Modern day paralytics used in the OR have a modern antidote frequently used by anesthesia, at the end of an operation, for example. It’s called sugammex and it reverses several paralytics. It has a donut shape and once given, holds vec and panc inside, inactivating them. 

Ok, back to our patient. His colleague agrees several of the arrows were tipped with curare. By intubating our friend and putting him on the ventilator, we’ve safely treated him until the curare wears off. How long will it last? It’s a quick on, quick off drug. One of the reasons it was popular in medicine. It can last for as short as 20-30 minutes. You speak to the intensivist. She says she’ll leave the sedation on for a total of two hours, to avoid the risk of having him paralyzed but awake, then come to the ED to access him.

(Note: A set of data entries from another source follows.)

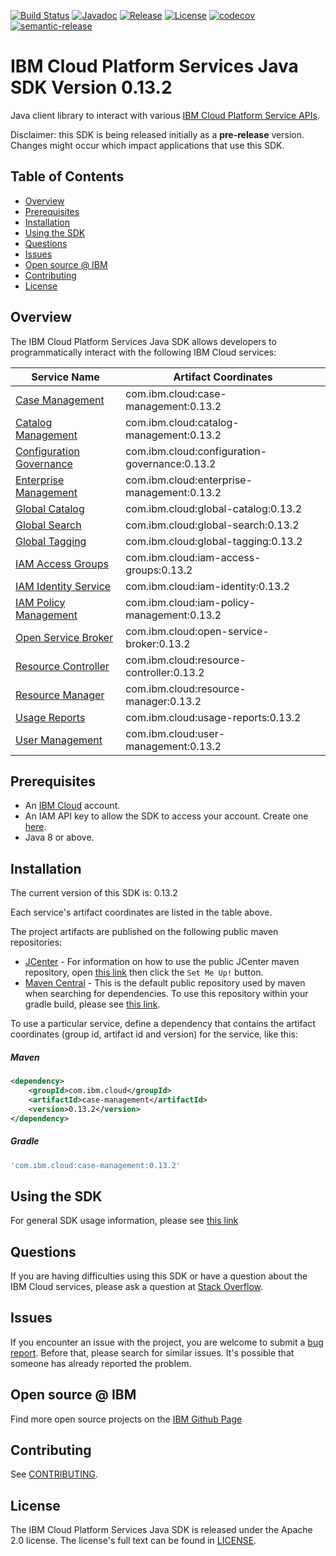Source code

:[![Build Status](https://travis-ci.com/IBM/platform-services-java-sdk.svg?branch=master)](https://travis-ci.com/IBM/platform-services-java-sdk)
[![Javadoc](https://img.shields.io/static/v1?label=javadoc&message=latest&color=blue)](https://ibm.github.io/platform-services-java-sdk/docs/latest)
[![Release](https://img.shields.io/github/v/release/IBM/platform-services-java-sdk)](https://github.com/IBM/platform-services-java-sdk/releases/latest)
[![License](https://img.shields.io/badge/License-Apache%202.0-blue.svg)](https://opensource.org/licenses/Apache-2.0)
[![codecov](https://codecov.io/gh/IBM/platform-services-java-sdk/branch/master/graph/badge.svg)](https://codecov.io/gh/IBM/platform-services-java-sdk)
[![semantic-release](https://img.shields.io/badge/%20%20%F0%9F%93%A6%F0%9F%9A%80-semantic--release-e10079.svg)](https://github.com/semantic-release/semantic-release)


# IBM Cloud Platform Services Java SDK Version 0.13.2

Java client library to interact with various 
[IBM Cloud Platform Service APIs](https://cloud.ibm.com/docs?tab=api-docs&category=platform_services).

Disclaimer: this SDK is being released initially as a **pre-release** version.
Changes might occur which impact applications that use this SDK.

## Table of Contents

<!--
  The TOC below is generated using the `markdown-toc` node package.

      https://github.com/jonschlinkert/markdown-toc

  You should regenerate the TOC after making changes to this file.

      npx markdown-toc --maxdepth 4 -i README.md
  -->

<!-- toc -->

- [Overview](#overview)
- [Prerequisites](#prerequisites)
- [Installation](#installation)
- [Using the SDK](#using-the-sdk)
- [Questions](#questions)
- [Issues](#issues)
- [Open source @ IBM](#open-source--ibm)
- [Contributing](#contributing)
- [License](#license)

<!-- tocstop -->

## Overview

The IBM Cloud Platform Services Java SDK allows developers to programmatically interact with the following IBM Cloud services:

Service Name | Artifact Coordinates
--- | --- 
[Case Management](https://cloud.ibm.com/apidocs/case-management) | com.ibm.cloud:case-management:0.13.2
[Catalog Management](https://cloud.ibm.com/apidocs/resource-catalog/private-catalog) | com.ibm.cloud:catalog-management:0.13.2
[Configuration Governance](https://cloud.ibm.com/apidocs/security-compliance/config) | com.ibm.cloud:configuration-governance:0.13.2
[Enterprise Management](https://cloud.ibm.com/apidocs/enterprise-apis/enterprise) | com.ibm.cloud:enterprise-management:0.13.2
[Global Catalog](https://cloud.ibm.com/apidocs/resource-catalog/global-catalog) | com.ibm.cloud:global-catalog:0.13.2
[Global Search](https://cloud.ibm.com/apidocs/search) | com.ibm.cloud:global-search:0.13.2
[Global Tagging](https://cloud.ibm.com/apidocs/tagging) | com.ibm.cloud:global-tagging:0.13.2
[IAM Access Groups](https://cloud.ibm.com/apidocs/iam-access-groups) | com.ibm.cloud:iam-access-groups:0.13.2
[IAM Identity Service](https://cloud.ibm.com/apidocs/iam-identity-token-api) | com.ibm.cloud:iam-identity:0.13.2
[IAM Policy Management](https://cloud.ibm.com/apidocs/iam-policy-management) | com.ibm.cloud:iam-policy-management:0.13.2
[Open Service Broker](https://cloud.ibm.com/apidocs/resource-controller/ibm-cloud-osb-api) | com.ibm.cloud:open-service-broker:0.13.2
[Resource Controller](https://cloud.ibm.com/apidocs/resource-controller/resource-controller) | com.ibm.cloud:resource-controller:0.13.2
[Resource Manager](https://cloud.ibm.com/apidocs/resource-controller/resource-manager) | com.ibm.cloud:resource-manager:0.13.2
[Usage Reports](https://cloud.ibm.com/apidocs/metering-reporting) | com.ibm.cloud:usage-reports:0.13.2
[User Management](https://cloud.ibm.com/apidocs/user-management) | com.ibm.cloud:user-management:0.13.2

## Prerequisites

[ibm-cloud-onboarding]: https://cloud.ibm.com/registration

* An [IBM Cloud][ibm-cloud-onboarding] account.
* An IAM API key to allow the SDK to access your account. Create one [here](https://cloud.ibm.com/iam/apikeys).
* Java 8 or above.

## Installation
The current version of this SDK is: 0.13.2

Each service's artifact coordinates are listed in the table above.

The project artifacts are published on the following public maven repositories:
- [JCenter](https://bintray.com/bintray/jcenter) - For information on how to use the
public JCenter maven repository, open [this link](https://bintray.com/bintray/jcenter)
then click the `Set Me Up!` button.
- [Maven Central](https://repo1.maven.org/maven2/) - This is the default public repository
used by maven when searching for dependencies.  To use this repository within your
gradle build, please see
[this link](https://docs.gradle.org/current/userguide/declaring_repositories.html).

To use a particular service, define a dependency that contains the
artifact coordinates (group id, artifact id and version) for the service, like this:

##### Maven

```xml
<dependency>
    <groupId>com.ibm.cloud</groupId>
    <artifactId>case-management</artifactId>
    <version>0.13.2</version>
</dependency>
```

##### Gradle
```gradle
'com.ibm.cloud:case-management:0.13.2'
```

## Using the SDK
For general SDK usage information, please see [this link](https://github.com/IBM/ibm-cloud-sdk-common/blob/master/README.md)

## Questions

If you are having difficulties using this SDK or have a question about the IBM Cloud services,
please ask a question at
[Stack Overflow](http://stackoverflow.com/questions/ask?tags=ibm-cloud).

## Issues
If you encounter an issue with the project, you are welcome to submit a
[bug report](https://github.com/IBM/platform-services-java-sdk/issues).
Before that, please search for similar issues. It's possible that someone has already reported the problem.

## Open source @ IBM
Find more open source projects on the [IBM Github Page](http://ibm.github.io/)

## Contributing
See [CONTRIBUTING](CONTRIBUTING.md).

## License

The IBM Cloud Platform Services Java SDK is released under the Apache 2.0 license.
The license's full text can be found in
[LICENSE](LICENSE).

 I have to share this crazy story I came across during research for this episode about a plot to kill Lloyd George the British prime minister during WWI. A family of contentious objectors, one of whom owned a chemist shop, decided to try to assassinate him with curare. Unbeknownst to the family, a government spy infiltrated the plan. In fact, the spy was given the job of shooting Lloyd George on a golf course with an airgun containing curare pellets. Crazy plan, fortunately stopped by the authorities. 

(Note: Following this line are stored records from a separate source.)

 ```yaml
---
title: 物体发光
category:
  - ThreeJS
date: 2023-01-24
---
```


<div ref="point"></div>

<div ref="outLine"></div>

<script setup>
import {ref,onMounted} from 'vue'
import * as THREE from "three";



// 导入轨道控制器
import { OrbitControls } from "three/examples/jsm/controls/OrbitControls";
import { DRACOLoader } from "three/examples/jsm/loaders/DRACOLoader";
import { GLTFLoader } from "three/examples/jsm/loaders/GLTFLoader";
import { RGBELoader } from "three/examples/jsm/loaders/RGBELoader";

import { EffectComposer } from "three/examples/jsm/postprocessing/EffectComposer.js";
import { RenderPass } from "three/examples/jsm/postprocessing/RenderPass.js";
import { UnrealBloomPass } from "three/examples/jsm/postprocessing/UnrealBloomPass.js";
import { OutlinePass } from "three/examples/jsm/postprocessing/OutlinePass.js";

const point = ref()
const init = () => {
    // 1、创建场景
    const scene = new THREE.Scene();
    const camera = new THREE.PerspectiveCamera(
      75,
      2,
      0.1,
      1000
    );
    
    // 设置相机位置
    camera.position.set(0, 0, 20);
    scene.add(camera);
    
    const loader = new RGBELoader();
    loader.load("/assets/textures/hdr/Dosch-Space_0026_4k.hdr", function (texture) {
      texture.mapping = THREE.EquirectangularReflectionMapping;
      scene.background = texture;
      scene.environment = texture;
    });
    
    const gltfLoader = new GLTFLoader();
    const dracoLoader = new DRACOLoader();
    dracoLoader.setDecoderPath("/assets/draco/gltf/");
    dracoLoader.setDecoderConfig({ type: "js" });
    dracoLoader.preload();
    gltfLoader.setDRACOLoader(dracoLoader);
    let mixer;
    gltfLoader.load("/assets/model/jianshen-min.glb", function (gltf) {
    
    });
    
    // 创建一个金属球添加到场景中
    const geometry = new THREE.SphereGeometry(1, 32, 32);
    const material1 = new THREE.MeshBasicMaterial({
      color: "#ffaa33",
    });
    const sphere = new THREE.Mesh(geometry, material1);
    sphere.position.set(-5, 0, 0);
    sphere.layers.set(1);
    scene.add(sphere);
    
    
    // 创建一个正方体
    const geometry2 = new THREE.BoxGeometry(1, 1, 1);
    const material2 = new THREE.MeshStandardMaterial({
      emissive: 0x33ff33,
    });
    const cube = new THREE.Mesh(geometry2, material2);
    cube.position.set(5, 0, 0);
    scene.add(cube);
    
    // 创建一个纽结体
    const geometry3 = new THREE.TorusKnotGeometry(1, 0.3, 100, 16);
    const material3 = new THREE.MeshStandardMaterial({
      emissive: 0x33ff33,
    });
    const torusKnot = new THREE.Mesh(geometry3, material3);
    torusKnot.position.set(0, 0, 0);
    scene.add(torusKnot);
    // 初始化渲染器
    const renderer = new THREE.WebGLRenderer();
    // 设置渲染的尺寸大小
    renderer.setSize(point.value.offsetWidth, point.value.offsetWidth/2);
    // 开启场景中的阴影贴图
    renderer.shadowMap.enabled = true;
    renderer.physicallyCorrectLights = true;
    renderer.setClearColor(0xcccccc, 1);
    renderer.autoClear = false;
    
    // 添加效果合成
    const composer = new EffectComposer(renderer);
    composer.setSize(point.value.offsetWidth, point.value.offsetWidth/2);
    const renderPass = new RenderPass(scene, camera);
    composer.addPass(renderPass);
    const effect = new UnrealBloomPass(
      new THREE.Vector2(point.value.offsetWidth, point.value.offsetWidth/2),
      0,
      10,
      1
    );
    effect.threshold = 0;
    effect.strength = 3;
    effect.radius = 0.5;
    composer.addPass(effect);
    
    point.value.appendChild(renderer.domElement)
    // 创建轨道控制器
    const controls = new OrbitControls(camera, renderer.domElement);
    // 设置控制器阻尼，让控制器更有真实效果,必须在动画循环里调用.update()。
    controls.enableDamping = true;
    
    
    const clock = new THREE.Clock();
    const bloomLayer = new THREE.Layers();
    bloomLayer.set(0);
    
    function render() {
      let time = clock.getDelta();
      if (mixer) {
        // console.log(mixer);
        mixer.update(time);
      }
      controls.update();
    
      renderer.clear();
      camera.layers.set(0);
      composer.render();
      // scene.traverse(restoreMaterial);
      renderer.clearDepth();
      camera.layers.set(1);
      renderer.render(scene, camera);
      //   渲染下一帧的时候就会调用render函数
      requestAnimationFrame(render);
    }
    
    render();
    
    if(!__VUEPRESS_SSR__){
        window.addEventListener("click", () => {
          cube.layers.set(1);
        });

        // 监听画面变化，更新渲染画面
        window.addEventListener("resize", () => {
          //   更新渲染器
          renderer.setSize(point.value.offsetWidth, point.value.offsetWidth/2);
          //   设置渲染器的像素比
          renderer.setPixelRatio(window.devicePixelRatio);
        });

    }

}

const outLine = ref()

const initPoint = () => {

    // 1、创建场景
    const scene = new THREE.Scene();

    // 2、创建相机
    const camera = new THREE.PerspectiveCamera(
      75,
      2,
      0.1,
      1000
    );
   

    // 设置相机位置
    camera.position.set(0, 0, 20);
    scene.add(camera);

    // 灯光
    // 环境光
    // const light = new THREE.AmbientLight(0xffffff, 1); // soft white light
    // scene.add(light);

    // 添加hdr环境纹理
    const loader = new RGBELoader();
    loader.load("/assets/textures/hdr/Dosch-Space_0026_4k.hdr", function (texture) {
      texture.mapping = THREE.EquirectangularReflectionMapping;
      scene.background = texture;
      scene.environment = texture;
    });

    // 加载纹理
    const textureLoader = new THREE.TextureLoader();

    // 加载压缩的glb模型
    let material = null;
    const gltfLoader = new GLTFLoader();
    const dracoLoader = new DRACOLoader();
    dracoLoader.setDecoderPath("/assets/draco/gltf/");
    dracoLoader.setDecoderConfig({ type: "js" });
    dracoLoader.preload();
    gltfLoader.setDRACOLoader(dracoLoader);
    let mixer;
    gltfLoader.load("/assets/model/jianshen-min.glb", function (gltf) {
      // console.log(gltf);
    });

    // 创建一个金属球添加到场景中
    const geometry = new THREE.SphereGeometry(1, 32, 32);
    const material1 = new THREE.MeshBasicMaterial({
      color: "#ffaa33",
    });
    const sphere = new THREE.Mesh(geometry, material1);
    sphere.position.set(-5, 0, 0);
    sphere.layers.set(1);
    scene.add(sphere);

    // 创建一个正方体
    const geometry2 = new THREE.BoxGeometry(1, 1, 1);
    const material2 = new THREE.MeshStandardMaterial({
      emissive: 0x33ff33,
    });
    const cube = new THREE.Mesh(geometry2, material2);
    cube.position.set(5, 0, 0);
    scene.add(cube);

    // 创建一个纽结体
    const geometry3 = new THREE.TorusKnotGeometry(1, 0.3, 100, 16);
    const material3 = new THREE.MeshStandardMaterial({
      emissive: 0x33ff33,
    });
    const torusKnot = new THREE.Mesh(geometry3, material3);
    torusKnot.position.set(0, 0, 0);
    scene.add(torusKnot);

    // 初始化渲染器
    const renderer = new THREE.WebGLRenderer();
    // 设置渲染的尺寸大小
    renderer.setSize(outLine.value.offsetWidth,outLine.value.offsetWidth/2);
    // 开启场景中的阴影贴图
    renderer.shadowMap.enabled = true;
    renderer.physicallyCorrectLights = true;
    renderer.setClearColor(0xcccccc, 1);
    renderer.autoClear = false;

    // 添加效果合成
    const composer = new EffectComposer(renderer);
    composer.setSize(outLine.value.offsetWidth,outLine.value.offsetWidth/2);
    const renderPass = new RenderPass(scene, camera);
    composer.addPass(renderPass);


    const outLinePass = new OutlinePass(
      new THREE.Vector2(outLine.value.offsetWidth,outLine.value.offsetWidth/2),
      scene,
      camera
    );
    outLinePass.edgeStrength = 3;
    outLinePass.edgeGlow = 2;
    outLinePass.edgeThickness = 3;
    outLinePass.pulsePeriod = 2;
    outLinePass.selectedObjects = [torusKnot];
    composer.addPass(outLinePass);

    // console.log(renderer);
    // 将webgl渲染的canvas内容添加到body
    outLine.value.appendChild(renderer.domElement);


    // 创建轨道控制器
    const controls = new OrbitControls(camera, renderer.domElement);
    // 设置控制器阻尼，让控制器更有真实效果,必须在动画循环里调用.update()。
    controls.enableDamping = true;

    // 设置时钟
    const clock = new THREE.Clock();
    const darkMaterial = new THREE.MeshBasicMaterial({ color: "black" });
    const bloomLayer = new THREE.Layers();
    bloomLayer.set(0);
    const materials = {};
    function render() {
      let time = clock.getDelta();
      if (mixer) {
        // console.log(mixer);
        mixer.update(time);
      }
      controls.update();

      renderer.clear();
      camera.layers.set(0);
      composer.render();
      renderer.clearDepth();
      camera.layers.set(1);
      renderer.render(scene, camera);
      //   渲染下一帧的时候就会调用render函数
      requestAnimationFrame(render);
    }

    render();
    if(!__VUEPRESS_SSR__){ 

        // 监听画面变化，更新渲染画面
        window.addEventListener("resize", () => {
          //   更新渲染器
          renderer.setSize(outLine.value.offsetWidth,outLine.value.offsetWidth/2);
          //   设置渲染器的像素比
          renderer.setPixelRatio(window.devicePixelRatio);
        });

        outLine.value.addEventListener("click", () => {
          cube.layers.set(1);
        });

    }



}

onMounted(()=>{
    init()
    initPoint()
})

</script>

            The ICU doctor comes down, turns off sedation and re-examines your friend. He’s awake and moving. She decides he meets extubation criteria and extubates him in the ED. He not only recovers without sequelae, he doesn’t even get admitted to the hospital, but discharged after a period of observation. He says his hand must’ve brushed against something sharp while grabbing his bag. Hungary, he dismissed it as a small scratch, not realizing a poison arrow was the culprit. 

            This is a fictional case, but it is based on real poisonings. Particularly one published by a curator at the NY Botanical Garden, who accidentally stabbed himself with a curare dart while cleaning out his personal collection. How do we know this? He published the account in a medical journal. 

            Last question in today’s podcast. Curare has been used to treat which other poisons? 

A.    Strychnine, 

B.     Tetanus, 

C.     Rabies, 

D.     All of the above.

Follow the Twitter and Instagram feeds both @pickpoison1 for the answer. Remember, never try anything on this podcast at home or anywhere else. 

Thanks for listening. It helps if you subscribe, leave reviews and/or tell your friends. Transcripts are available at pickpoison.com. 

            While I’m a real doctor this podcast is fictional, meant for entertainment and educational purposes, not medical advice. If you have a medical problem, please see your primary care practitioner. Until next time, take care and stay safe.

 

 

 

 

 

 

 

The answer is A and B, strychnine and tetanus. As I'm sure you know, these cause serious muscle spasms. It therefore makes sense that curare was used in an attempt to relax these muscle spasms.